Use content curation to source and publish good content on a regular basis.
Imagine being able to write a good piece of content, in less than 30 minutes, around a topic your audience cares about. It’s not magic. It’s content curation. I didn’t say content duplication. Both are very, very different. Want to know just how much? Read this and then come back.
So yes, content curation is the solution. You find a good piece of content and you build an article around it: it doesn’t have have to be more than 300 words long, but it needs an added value: you can explain what’s your take on the article, develop a part of it, add something to it, etc. You quote a paragraph of the original article that is relevant to your explanation, and always attribute the source of the article.
Again, a possible objection: “I still need to spend hours on the web to look for a good piece of content”. Not if you automate the sourcing part of the curation. Not the writing of the explanation itself, but the discovery of good content that is relevant to your audience.
A good content marketing tool has this powerful content suggestion engine that finds article on google, on social networks, on youtube, and any place where you want it to search, allowing you to just pick the ones you’d like to curate. And integrated with your content planner and your analytics, you’re all set to compete by yourself or with a small team with big corporations and their armies of content marketers and freelance writers.
And then all you have to do is learn to nurture them properly and deliver them the content they need at the stage they are in.
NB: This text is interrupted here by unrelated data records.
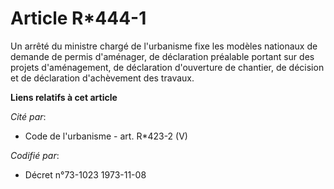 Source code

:# Article R*444-1

Un arrêté du ministre chargé de l'urbanisme fixe les modèles nationaux de demande de permis d'aménager, de déclaration
préalable portant sur des projets d'aménagement, de déclaration d'ouverture de chantier, de décision et de déclaration
d'achèvement des travaux.

**Liens relatifs à cet article**

_Cité par_:

  - Code de l'urbanisme - art. R*423-2 (V)

_Codifié par_:

  - Décret n°73-1023 1973-11-08
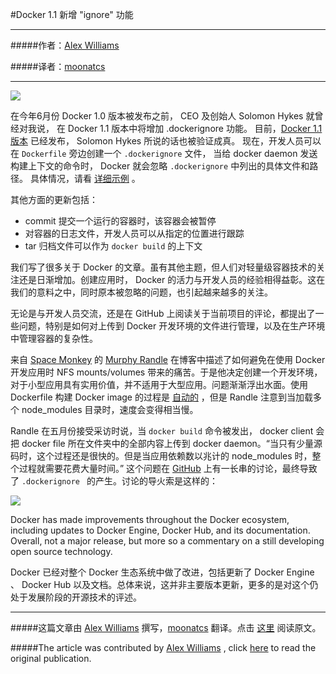 
#Docker 1.1 新增 "ignore" 功能

***

#####作者：[Alex Williams](https://twitter.com/alexwilliams)

#####译者：[moonatcs](https://code.csdn.net/moonatcs)

***

![](http://resource.docker.cn/homepage-docker-logo.png)

在今年6月份 Docker 1.0 版本被发布之前， CEO 及创始人 Solomon Hykes 就曾经对我说，
在 Docker 1.1 版本中将增加 .dockerignore 功能。
目前，[Docker 1.1 版本](http://blog.docker.com/2014/07/announcing-docker-1-1/) 已经发布，
Solomon Hykes 所说的话也被验证成真。
现在，开发人员可以在 `Dockerfile` 旁边创建一个 `.dockerignore` 文件，
当给 docker daemon 发送构建上下文的命令时，
Docker 就会忽略 `.dockerignore` 中列出的具体文件和路径。
具体情况，请看 [详细示例](https://github.com/docker/docker/blob/master/.dockerignore) 。

其他方面的更新包括：

* commit 提交一个运行的容器时，该容器会被暂停
* 对容器的日志文件，开发人员可以从指定的位置进行跟踪
* tar 归档文件可以作为 `docker build` 的上下文

我们写了很多关于 Docker 的文章。虽有其他主题，但人们对轻量级容器技术的关注还是日渐增加。创建应用时， Docker 的活力与开发人员的经验相得益彰。这在我们的意料之中，同时原本被忽略的问题，也引起越来越多的关注。

无论是与开发人员交流，还是在 GitHub 上阅读关于当前项目的评论，都提出了一些问题，特别是如何对上传到 Docker 开发环境的文件进行管理，以及在生产环境中管理容器的复杂性。

来自 [Space Monkey](https://www.spacemonkey.com/) 的 [Murphy Randle](http://murphyrandle.svbtle.com/vittles-for-developing-nodejs-apps-in-docker) 在博客中描述了如何避免在使用 Docker 开发应用时 NFS mounts/volumes 带来的痛苦。于是他决定创建一个开发环境，对于小型应用具有实用价值，并不适用于大型应用。问题渐渐浮出水面。使用 Dockerfile 构建 Docker image 的过程是 [自动的](https://www.digitalocean.com/community/articles/docker-explained-using-dockerfiles-to-automate-building-of-images) ，但是 Randle 注意到当加载多个 node_modules 目录时，速度会变得相当慢。

Randle 在五月份接受采访时说，当 `docker build` 命令被发出， docker client 会把  docker file 所在文件夹中的全部内容上传到 docker daemon。“当只有少量源码时，这个过程还是很快的。但是当应用依赖数以兆计的 node_modules 时，整个过程就需要花费大量时间。” 这个问题在 [GitHub](https://github.com/docker/docker/issues/2224)  上有一长串的讨论，最终导致了 `.dockerignore ` 的产生。讨论的导火索是这样的：

![](http://resource.docker.cn/docker-ignore.png)

Docker  has made improvements throughout the Docker ecosystem, including updates to Docker Engine, Docker Hub, and its documentation. Overall, not a major release, but more so a commentary on a still developing open source technology.

Docker 已经对整个 Docker 生态系统中做了改进，包括更新了 Docker Engine 、 Docker Hub 以及文档。总体来说，这并非主要版本更新，更多的是对这个仍处于发展阶段的开源技术的评述。

***

#####这篇文章由 [Alex Williams](https://twitter.com/alexwilliams) 撰写，[moonatcs](https://code.csdn.net/moonatcs) 翻译。点击 [这里](http://thenewstack.io/docker-1-1-released-and-with-it-a-new-ignore-functionality/) 阅读原文。

#####The article was contributed by [Alex Williams](https://twitter.com/alexwilliams) , click [here](http://thenewstack.io/docker-1-1-released-and-with-it-a-new-ignore-functionality/) to read the original publication.

 
 
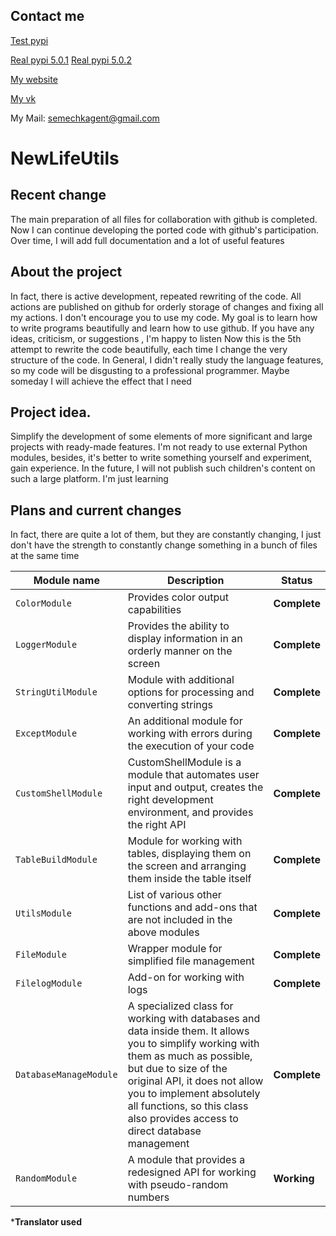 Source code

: ## Contact me
[Test pypi](https://test.pypi.org/project/NewLifeUtils/5.0.1/)

[Real pypi 5.0.1](https://pypi.org/project/NewLifeUtils/5.0.1/)
[Real pypi 5.0.2](https://pypi.org/project/NewLifeUtils/5.0.2/)

[My website](http://newlife-learn.h1n.ru)

[My vk](https://vk.com/newlife2019_szhs)

My Mail: semechkagent@gmail.com


# NewLifeUtils
## Recent change
The main preparation of all files for collaboration with github is completed. Now I can continue developing the ported code with github's participation. Over time, I will add full documentation and a lot of useful features

## About the project
In fact, there is active development, repeated rewriting of the code. All actions are published on github for orderly storage of changes and fixing all my actions. I don't encourage you to use my code. My goal is to learn how to write programs beautifully and learn how to use github. If you have any ideas, criticism, or suggestions , I'm happy to listen
Now this is the 5th attempt to rewrite the code beautifully, each time I change the very structure of the code. In General, I didn't really study the language features, so my code will be disgusting to a professional programmer. Maybe someday I will achieve the effect that I need

## Project idea.
Simplify the development of some elements of more significant and large projects with ready-made features. I'm not ready to use external Python modules, besides, it's better to write something yourself and experiment, gain experience. In the future, I will not publish such children's content on such a large platform. I'm just learning

## Plans and current changes
In fact, there are quite a lot of them, but they are constantly changing, I just don't have the strength to constantly change something in a bunch of files at the same time


| Module name  |  Description  |  Status       |
| ------------ | ------------- | ------------- |
| `ColorModule`          | Provides color output capabilities |  **Complete**  |
| `LoggerModule`         | Provides the ability to display information in an orderly manner on the screen  |  **Complete**  |
| `StringUtilModule`     | Module with additional options for processing and converting strings  |  **Complete**  |
| `ExceptModule`         | An additional module for working with errors during the execution of your code   |  **Complete**  |
| `CustomShellModule`    | CustomShellModule is a module that automates user input and output, creates the right          development environment, and provides the right API |  **Complete**  |
| `TableBuildModule`     | Module for working with tables, displaying them on the screen and arranging them inside the table itself |  **Complete**  |
| `UtilsModule`          | List of various other functions and add-ons that are not included in the above modules  |  **Complete**  |
| `FileModule`           | Wrapper module for simplified file management |  **Complete**  |
| `FilelogModule`        | Add-on for working with logs |  **Complete**  |
| `DatabaseManageModule` | A specialized class for working with databases and data inside them. It allows you to simplify working with them as much as possible, but due to  size of the original API, it does not allow you to implement absolutely all functions, so this class also provides access to direct database management     |  **Complete**  |
| `RandomModule`         | A module that provides a redesigned API for working with pseudo-random numbers  |  **Working**  |


***Translator used**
Again, curation can help for that too!
If you’d like to have a look at what Scoop.it Content Director can do to help you plan, source, curate and analyze all of your content, you can have a look at our features and/or ask for a personalized demo here.
Don’t hesitate to tell us in the comments how you relate to these tips and share more!
And if you’d like to know how you can start blogging consistently in 30 minutes a day or less, read our eBook!
Image by Tambako The Jaguar.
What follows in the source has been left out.